Banken-Pleiten: Euro-Finanzminister beschließen Bail-In statt Bail-Out

Bankenabwicklung-


Der EU-Steuerzahler soll künftig vor den finanziellen Belastungen bei Bankenrettungen bzw. -abwicklungen verschont bleiben. Dafür haften künftig die Inhaber, Großeinleger und Sparer für eine Bankenpleite. Kleinsparer bis 100.000,- Euro Einlagen sollen jedoch verschont bleiben.

Bail-In

Bail-In für EU-Bankenrettungen – Mitgehangen – Mitgefangen

Aktionäre, Großeinleger und Sparer haften für ihre Bank

Wer als Anleger sein Geld bei einer Bank anlegt, geht automatisch das Risiko ein, die Ersparnisse zu einem großen Teil zu verlieren.
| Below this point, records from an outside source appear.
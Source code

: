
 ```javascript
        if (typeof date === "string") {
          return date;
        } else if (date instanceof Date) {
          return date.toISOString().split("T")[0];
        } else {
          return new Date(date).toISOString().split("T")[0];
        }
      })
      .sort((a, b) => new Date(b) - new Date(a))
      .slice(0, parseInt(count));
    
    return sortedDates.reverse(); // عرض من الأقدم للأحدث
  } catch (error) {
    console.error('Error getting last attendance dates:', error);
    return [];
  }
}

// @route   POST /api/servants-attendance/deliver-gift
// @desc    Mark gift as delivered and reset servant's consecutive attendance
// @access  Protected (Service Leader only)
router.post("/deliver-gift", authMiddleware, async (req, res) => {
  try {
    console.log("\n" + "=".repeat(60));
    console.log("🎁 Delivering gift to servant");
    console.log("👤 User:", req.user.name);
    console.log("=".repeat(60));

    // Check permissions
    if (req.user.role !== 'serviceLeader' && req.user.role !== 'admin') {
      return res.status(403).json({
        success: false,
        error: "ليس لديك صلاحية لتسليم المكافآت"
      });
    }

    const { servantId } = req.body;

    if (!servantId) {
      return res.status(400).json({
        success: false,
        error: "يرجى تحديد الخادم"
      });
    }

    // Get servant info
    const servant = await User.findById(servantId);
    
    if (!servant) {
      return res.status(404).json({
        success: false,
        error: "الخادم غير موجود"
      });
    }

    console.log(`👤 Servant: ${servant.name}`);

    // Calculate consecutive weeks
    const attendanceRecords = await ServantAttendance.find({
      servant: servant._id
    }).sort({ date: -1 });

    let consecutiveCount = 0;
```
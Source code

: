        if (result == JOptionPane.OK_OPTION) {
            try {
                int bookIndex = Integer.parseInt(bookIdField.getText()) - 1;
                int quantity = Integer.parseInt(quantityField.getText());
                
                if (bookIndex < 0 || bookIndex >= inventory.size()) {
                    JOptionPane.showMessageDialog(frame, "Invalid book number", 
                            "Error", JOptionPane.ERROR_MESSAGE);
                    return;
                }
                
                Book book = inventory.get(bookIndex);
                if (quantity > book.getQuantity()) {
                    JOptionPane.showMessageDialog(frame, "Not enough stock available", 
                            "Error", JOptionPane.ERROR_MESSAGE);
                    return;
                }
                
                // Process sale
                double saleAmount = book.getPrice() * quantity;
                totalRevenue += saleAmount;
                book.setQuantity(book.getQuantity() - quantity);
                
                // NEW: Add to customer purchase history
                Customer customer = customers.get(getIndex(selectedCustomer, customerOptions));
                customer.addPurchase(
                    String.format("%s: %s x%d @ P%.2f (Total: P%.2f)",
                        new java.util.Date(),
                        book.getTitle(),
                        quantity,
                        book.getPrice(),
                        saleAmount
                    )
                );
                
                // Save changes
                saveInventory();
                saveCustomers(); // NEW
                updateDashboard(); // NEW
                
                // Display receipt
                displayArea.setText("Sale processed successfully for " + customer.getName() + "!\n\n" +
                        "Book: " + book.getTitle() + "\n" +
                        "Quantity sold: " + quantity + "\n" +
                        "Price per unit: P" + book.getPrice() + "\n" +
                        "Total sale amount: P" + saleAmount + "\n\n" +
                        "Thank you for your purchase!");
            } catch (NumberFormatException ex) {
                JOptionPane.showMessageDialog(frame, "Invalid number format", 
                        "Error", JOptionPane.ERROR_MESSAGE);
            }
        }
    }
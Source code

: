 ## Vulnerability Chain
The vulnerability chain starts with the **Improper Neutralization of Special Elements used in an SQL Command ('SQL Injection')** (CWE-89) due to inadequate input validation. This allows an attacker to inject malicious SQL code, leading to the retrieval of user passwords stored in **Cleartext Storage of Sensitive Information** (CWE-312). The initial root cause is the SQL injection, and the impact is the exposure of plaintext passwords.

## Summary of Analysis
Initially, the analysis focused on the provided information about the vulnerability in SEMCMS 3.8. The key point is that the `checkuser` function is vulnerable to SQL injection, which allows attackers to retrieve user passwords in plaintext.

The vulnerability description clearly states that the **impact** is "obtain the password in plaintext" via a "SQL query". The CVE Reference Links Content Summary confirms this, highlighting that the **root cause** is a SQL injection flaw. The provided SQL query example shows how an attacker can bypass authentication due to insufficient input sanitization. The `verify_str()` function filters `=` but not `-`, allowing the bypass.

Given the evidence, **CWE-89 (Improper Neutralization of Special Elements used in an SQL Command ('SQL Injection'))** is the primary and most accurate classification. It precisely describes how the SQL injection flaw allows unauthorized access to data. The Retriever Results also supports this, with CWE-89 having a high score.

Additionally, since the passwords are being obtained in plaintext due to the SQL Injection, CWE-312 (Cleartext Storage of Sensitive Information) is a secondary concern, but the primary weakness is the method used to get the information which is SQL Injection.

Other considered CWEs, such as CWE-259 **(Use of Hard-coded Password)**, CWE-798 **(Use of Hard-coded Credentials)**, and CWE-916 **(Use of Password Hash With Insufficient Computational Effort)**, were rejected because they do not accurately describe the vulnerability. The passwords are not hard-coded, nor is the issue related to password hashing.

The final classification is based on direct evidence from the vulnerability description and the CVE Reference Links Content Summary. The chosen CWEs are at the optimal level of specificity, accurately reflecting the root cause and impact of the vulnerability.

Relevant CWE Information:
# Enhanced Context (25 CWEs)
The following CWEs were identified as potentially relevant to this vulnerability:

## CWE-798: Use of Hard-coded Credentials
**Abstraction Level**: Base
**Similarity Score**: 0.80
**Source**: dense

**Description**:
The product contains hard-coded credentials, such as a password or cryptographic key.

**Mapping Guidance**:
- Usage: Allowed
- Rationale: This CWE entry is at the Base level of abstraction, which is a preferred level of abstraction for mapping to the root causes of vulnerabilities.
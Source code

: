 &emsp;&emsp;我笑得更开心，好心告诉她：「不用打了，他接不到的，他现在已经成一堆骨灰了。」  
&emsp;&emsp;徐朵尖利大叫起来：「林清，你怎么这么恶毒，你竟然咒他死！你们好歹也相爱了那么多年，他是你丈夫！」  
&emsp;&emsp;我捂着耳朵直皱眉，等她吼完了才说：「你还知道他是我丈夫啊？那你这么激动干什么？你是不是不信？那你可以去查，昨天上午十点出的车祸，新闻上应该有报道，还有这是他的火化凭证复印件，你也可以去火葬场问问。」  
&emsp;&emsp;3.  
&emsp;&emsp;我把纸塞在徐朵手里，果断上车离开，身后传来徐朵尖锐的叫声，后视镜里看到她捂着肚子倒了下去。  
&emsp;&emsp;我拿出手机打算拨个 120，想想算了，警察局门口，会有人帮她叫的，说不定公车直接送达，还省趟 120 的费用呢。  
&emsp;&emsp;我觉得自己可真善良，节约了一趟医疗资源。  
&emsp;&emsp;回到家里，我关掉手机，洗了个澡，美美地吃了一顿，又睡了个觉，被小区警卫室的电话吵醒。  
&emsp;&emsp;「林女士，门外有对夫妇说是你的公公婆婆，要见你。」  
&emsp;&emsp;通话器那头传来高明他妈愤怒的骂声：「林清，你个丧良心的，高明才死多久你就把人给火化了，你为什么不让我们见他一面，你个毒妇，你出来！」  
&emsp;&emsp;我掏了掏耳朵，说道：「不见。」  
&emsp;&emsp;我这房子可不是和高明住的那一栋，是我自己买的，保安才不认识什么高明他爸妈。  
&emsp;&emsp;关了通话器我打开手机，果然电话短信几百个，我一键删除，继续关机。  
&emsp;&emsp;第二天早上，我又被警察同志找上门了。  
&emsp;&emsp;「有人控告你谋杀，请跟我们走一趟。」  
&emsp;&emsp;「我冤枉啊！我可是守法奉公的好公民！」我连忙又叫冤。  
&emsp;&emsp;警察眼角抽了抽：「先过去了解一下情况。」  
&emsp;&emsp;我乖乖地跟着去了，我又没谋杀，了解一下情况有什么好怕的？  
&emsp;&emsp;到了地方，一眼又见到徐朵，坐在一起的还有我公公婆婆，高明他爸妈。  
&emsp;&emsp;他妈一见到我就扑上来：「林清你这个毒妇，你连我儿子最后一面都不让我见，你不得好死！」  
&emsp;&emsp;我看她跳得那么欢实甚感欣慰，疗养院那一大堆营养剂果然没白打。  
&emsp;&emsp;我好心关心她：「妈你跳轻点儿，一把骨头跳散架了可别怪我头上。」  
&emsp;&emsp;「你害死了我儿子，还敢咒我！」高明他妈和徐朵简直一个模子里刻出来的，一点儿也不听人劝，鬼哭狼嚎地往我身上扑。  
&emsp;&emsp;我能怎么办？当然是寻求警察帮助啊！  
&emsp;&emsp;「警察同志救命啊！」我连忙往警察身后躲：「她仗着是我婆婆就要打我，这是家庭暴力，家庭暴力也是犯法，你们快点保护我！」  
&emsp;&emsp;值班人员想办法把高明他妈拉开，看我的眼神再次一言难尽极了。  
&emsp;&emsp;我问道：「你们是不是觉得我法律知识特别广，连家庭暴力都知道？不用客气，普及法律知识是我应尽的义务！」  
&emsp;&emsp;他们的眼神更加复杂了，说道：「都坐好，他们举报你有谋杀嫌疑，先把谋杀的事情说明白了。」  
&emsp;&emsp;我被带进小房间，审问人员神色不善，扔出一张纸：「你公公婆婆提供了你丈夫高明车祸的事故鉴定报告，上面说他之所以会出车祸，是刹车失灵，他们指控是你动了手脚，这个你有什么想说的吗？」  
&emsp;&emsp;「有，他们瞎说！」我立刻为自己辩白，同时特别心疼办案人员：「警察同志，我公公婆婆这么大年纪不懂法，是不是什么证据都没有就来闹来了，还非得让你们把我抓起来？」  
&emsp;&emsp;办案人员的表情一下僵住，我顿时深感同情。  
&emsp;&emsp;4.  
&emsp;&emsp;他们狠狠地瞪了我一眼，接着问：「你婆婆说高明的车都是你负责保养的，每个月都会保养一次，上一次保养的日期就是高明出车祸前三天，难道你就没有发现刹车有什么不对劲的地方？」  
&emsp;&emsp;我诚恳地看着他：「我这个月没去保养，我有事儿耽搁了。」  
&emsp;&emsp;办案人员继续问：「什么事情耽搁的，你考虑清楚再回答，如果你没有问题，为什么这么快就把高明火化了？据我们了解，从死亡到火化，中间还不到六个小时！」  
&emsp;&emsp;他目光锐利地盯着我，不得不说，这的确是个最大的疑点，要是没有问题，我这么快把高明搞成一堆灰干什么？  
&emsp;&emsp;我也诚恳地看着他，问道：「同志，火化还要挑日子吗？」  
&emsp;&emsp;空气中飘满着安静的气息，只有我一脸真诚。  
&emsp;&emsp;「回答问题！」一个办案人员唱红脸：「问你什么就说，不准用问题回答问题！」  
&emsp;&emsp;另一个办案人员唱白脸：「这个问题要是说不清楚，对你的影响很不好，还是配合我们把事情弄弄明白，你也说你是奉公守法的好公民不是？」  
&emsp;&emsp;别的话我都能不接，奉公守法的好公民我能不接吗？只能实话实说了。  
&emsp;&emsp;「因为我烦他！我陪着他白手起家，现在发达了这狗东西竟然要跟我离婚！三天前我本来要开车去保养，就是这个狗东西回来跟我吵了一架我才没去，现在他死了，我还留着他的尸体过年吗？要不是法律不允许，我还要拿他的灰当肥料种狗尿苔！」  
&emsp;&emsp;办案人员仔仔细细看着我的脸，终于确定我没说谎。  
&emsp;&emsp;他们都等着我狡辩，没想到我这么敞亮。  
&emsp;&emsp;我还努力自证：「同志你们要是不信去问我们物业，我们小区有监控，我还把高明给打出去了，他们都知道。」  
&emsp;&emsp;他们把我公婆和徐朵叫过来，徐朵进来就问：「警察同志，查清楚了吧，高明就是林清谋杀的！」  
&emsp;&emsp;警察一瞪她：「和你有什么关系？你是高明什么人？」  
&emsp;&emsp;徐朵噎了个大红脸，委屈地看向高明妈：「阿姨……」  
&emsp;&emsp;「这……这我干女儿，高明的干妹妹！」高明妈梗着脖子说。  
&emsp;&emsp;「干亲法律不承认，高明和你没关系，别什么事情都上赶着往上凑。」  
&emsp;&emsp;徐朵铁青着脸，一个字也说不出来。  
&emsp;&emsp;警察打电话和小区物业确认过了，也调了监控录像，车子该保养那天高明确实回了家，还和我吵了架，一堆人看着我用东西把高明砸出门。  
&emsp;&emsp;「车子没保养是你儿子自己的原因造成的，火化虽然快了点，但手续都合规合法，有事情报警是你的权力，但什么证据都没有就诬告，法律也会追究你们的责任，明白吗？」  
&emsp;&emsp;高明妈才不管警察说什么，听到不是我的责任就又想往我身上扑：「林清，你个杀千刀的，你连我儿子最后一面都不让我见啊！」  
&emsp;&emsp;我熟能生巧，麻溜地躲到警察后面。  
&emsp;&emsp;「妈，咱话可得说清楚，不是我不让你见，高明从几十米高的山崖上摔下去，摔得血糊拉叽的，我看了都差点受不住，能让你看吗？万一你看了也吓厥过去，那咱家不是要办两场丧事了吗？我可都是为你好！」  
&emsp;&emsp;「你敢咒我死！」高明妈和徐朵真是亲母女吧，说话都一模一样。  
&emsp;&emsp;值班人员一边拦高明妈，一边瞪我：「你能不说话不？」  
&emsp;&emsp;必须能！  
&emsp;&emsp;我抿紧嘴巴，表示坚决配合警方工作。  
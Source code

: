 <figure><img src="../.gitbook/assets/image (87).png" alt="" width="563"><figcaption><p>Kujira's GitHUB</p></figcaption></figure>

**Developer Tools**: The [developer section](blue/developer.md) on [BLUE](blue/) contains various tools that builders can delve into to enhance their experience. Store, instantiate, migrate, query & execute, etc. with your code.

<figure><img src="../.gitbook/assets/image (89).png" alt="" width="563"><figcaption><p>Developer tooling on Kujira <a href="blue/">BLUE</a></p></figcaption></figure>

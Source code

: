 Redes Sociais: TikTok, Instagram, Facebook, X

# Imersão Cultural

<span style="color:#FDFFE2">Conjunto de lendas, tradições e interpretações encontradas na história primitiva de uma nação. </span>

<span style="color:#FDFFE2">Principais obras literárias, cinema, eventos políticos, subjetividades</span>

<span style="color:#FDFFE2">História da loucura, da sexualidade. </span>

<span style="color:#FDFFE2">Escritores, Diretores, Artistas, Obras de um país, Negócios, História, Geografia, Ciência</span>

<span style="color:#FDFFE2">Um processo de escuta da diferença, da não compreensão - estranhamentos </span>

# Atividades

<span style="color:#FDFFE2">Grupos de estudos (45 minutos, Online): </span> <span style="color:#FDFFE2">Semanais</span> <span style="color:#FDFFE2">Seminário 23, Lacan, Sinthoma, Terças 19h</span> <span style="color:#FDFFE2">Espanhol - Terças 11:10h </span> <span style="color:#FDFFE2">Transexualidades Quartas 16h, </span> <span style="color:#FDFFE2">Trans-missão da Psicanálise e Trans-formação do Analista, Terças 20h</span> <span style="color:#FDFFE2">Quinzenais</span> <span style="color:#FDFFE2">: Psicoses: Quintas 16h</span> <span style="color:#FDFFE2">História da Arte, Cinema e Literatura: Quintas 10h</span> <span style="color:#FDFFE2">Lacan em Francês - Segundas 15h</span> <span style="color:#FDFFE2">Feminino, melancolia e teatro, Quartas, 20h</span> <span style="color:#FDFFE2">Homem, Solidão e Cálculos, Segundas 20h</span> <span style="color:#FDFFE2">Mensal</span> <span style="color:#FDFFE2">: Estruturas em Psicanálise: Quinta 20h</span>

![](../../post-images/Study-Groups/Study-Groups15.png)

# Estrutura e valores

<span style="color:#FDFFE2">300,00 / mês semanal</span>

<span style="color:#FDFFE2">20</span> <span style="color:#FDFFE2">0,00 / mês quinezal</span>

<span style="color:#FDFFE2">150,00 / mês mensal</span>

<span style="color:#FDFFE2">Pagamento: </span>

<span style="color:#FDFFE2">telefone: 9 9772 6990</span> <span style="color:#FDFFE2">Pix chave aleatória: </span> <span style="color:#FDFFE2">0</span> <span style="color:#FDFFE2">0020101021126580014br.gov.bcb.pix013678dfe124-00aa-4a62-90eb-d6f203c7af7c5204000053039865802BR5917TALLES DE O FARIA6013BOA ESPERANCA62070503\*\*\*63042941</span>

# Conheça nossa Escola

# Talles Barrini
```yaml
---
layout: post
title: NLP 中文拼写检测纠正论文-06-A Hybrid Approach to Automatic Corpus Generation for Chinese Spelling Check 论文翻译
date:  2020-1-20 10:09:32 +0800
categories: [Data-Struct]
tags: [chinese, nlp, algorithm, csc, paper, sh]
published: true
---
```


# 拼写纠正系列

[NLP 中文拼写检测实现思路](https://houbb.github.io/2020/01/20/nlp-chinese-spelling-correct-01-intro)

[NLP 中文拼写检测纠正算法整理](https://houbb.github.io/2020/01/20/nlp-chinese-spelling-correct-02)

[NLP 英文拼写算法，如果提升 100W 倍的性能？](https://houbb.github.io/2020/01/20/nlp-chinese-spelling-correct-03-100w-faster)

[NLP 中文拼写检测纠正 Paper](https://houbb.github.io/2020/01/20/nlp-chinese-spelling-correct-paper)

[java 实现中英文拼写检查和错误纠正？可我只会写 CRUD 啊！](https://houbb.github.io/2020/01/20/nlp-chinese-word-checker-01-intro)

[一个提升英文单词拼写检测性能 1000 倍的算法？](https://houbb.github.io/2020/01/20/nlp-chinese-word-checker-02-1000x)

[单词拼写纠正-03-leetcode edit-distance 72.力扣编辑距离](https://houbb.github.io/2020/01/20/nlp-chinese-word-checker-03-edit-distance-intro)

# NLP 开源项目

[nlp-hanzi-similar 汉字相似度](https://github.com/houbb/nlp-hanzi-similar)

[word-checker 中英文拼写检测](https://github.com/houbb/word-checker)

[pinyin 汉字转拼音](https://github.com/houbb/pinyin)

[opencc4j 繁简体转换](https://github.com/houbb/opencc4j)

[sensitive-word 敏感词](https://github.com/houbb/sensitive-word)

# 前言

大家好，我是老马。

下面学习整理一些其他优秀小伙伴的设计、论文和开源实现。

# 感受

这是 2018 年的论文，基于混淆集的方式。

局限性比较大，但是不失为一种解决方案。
Am Donnerstag einigten sich die Finanzminister der EU-Länder auf die Regelung, dass bei einer Bankenpleite die Inhaber (Aktionäre), Großinvestoren und auch Sparer für die Rekapitalisierung des insolventen Geldhauses aufkommen müssen. Dafür sollen erst Geldeinlagen ab 100.000,- Euro zum Zuge kommen. Kleinere Geldbeträge auf den Bankkonten bleiben (noch) unberührt.

Das bereits im April entworfene „Abarbeitungsprogramm“ für die Bankenabwicklung sieht eine bestimmte Reihenfolge vor, bei denen zuerst die Bankeninhaber, Aktionäre, dann die Großinvestoren und letztlich die Sparer zur Kasse gebeten werden sollen. Der für die direkte Banken-Finanzierung erweiterte Rettungsschirm ESM käme als letzte Instanz zum Einsatz, falls die „konfiszierten“ Gelder nicht ausreichend sein sollten. Die Haftungssumme der zwangsbeteiligten Aktionäre und Großeinleger soll bis zu acht Prozent der Bilanzsumme der betroffenen Bank betragen.

Eurogruppen-Chef Jeroen Dijsselbloem (Finanzminister Niederlande) betonte die „absolute Sicherheit“ für Kleinsparer mit einem Anlagevermögen von unter 100.000,- Euro. Sparer und auch kleinere Unternehmen über 100.000,- Euro Guthaben sollen bei der Abwicklung bzw. Rettung einer Bank erst zum Schluss ihren Beitrag leisten müssen.

Steuerzahler sollen bei Bankenpleite entlastet werden

Das bisherige Prinzip eines „Bail-Outs“, bei denen der Steuerzahler für die Bankenrettung aufzukommen hatte, wird durch das „Bail-In“ Verfahren abgelöst. Wer als Kunde seinem Kreditinstitut Geld anvertraut, muss somit nach dem Motto „im gleichen Boot sitzend“ damit rechnen, dass sein Kapital über 100.000,- Euro vollständig verloren gehen könnte.